Dentro questo scenario, l’Horeca sembra tenere, anzi cresce. Ma non illudiamoci: non è una crescita tranquilla, è una riconfigurazione radicale. I dati di Confcommercio dicono con chiarezza che aumenteranno i ristoranti e caleranno bar e alberghi, mentre voleranno B&B, affittacamere e case vacanza, con tutti i problemi che Italia a Tavola racconta da anni quando parla di overtourism, desertificazione commerciale e crisi dei centri storici. Tutti temi sui quali da tempo Italia a Tavola ha acceso i suoi riflettori.
La caduta del retail fisico e l’onda lunga dell’online
Secondo le elaborazioni di Confcommercio, nel 2024 in Italia si contano 534,5mila imprese del commercio al dettaglio. Nel 2012 erano oltre 659mila. Significa 124,6mila attività in meno, risultato di un saldo nascite-morti strutturalmente negativo. Il commercio al dettaglio in sede fissa ha perso 117,8mila imprese (-21,4%), gli ambulanti quasi 23mila (-24,4%). Nello stesso periodo, le imprese che operano prevalentemente online o nella vendita per corrispondenza sono più che raddoppiate: +114,9%. La scena è questa: il negozio sotto casa chiude, il corriere suona al citofono.

Le cause sono note e Italia a Tavola le ha più volte analizzate, soprattutto negli approfondimenti sulla crisi delle botteghe alimentari, sulla crescita dei format ibridi e sulla spinta dell’e-commerce: consumi interni deboli, mutamento delle abitudini di spesa, digitalizzazione spinta e polarizzazione tra grande distribuzione e pure player online.
Horeca in controtendenza: la ristorazione cresce, il bar tradizionale arretra
Dentro questa ritirata del retail fisico, i servizi di alloggio e ristorazione raccontano una storia diversa. Nel 2012 le imprese del comparto erano 318,1mila; nel 2024 sono 336,6mila: +5,8%. Guardando nel dettaglio, però, si vede che il sistema non cresce in modo omogeneo:
- I bar passano da 127,5mila a 103,1mila: -24,4mila attività (-19,1%)
- I ristoranti salgono da 143,8mila a 168,3mila: +24,5mila imprese (+17,1%)
- Gli alberghi scendono da 24,4mila a 22,1mila: -9,5%
- Le altre forme di alloggio (B&B, affittacamere, case vacanza) raddoppiano quasi: da 22,5mila a 43,1mila (+92,1%)
È la conferma di un trend che su Italia a Tavola abbiamo già raccontato più volte: il bar tradizionale fatica a stare in piedi, stretti tra costi in crescita, marginalità ridotte e un modello di consumo che si è spostato verso altri format. Molti bar, di fatto, si trasformano in ristorazione a tutti gli effetti, anche per effetto di riclassificazioni amministrative (bar con cucina, codici Ateco spostati su “ristoranti”), mentre altri chiudono definitivamente.

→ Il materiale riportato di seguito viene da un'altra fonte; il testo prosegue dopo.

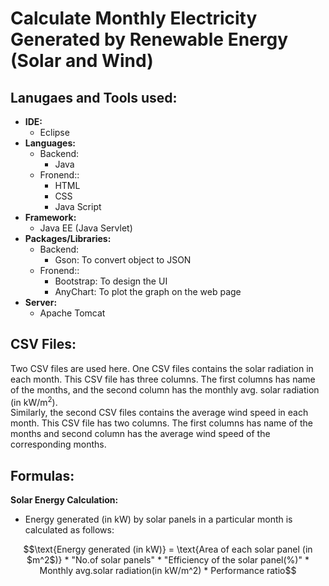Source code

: # Calculate Monthly Electricity Generated by Renewable Energy (Solar and Wind) 

## Lanugaes and Tools used:
- **IDE:**
    - Eclipse
- **Languages:**
    - Backend:
        - Java
    - Fronend::
        - HTML
        - CSS
        - Java Script
- **Framework:**
    - Java EE (Java Servlet)
- **Packages/Libraries:**
    - Backend:
        - Gson: To convert object to JSON
    - Fronend::
        - Bootstrap: To design the UI
        - AnyChart: To plot the graph on the web page
- **Server:**
    - Apache Tomcat


## CSV Files: 
Two CSV files are used here. One CSV files contains the solar radiation in each month. This CSV file has three columns. The first columns has name of the months, and the second column has the monthly avg. solar radiation (in kW/m<sup>2</sup>). <br>
Similarly, the second CSV files contains the average wind speed in each month. This CSV file has two columns. The first columns has name of the months and second column has the average wind speed of the corresponding months.


## Formulas:
**Solar Energy Calculation:** <br>
- Energy generated (in kW) by solar panels in a particular month is calculated as follows:

$$\text{Energy generated (in kW)} = \text{Area of each solar panel (in $m^2$)} * "No.of solar panels" * "Efficiency of the solar panel(%)" * Monthly avg.solar radiation(in kW/m^2) * Performance ratio$$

Sul fronte ristoranti, la crescita è trainata da:
- Aumento delle presenze turistiche, soprattutto straniere
- Nuovi modelli di consumo fuori casa (delivery, take away, pasti pronti)

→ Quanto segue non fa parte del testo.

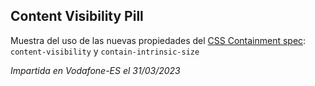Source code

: ## Content Visibility Pill

Muestra del uso de las nuevas propiedades del [CSS Containment spec](https://drafts.csswg.org/css-contain/): `content-visibility` y `contain-intrinsic-size`

_Impartida en Vodafone-ES el 31/03/2023_

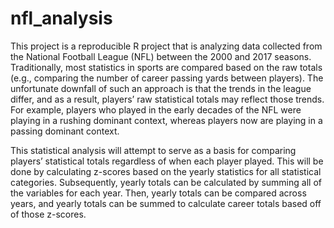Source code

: # nfl_analysis

This project is a reproducible R project that is analyzing data collected from the National Football League (NFL) between the 2000 and 2017 seasons. Traditionally, most statistics in sports are compared based on the raw totals (e.g., comparing the number of career passing yards between players). The unfortunate downfall of such an approach is that the trends in the league differ, and as a result, players’ raw statistical totals may reflect those trends. For example, players who played in the early decades of the NFL were playing in a rushing dominant context, whereas players now are playing in a passing dominant context.

This statistical analysis will attempt to serve as a basis for comparing players’ statistical totals regardless of when each player played. This will be done by calculating z-scores based on the yearly statistics for all statistical categories. Subsequently, yearly totals can be calculated by summing all of the variables for each year. Then, yearly totals can be compared across years, and yearly totals can be summed to calculate career totals based off of those z-scores.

- Espansione di catene, format replicabili e concept tematici
- Maggiore propensione a sostituire la cucina domestica con il pasto esterno
Tutto questo, però, non significa che aprire un ristorante sia diventato facile. Negli approfondimenti di Italia a Tavola su food cost, crisi del personale, digitalizzazione e modelli organizzativi è evidente il rovescio della medaglia: concorrenza altissima, costi rigidi, bisogno di competenze manageriali reali.
Verso il 2035: più ristoranti, meno bar e meno hotel
Le proiezioni al 2035, calcolate ipotizzando il proseguimento dei trend 2012-2024 senza nuove politiche di rigenerazione urbana, sono chiare:
- I bar perderebbero un ulteriore 17,7%
- I ristoranti crescerebbero del 15,5%
- Gli alberghi calerebbero dell’8,7%
- Le altre forme di alloggio volerebbero a +81,9%
Tradotto: l’Italia del fuori casa sarà sempre più popolata da ristoranti (o meglio, da pseudo-ristoranti, come se non fossimo già al di sopra di ogni livello accettabile) e da micro-alloggi, con il bar tradizionale relegato a nicchia o costretto a trasformarsi, e con l’hotellerie classica sotto pressione tra costi, concorrenza e crisi di personale.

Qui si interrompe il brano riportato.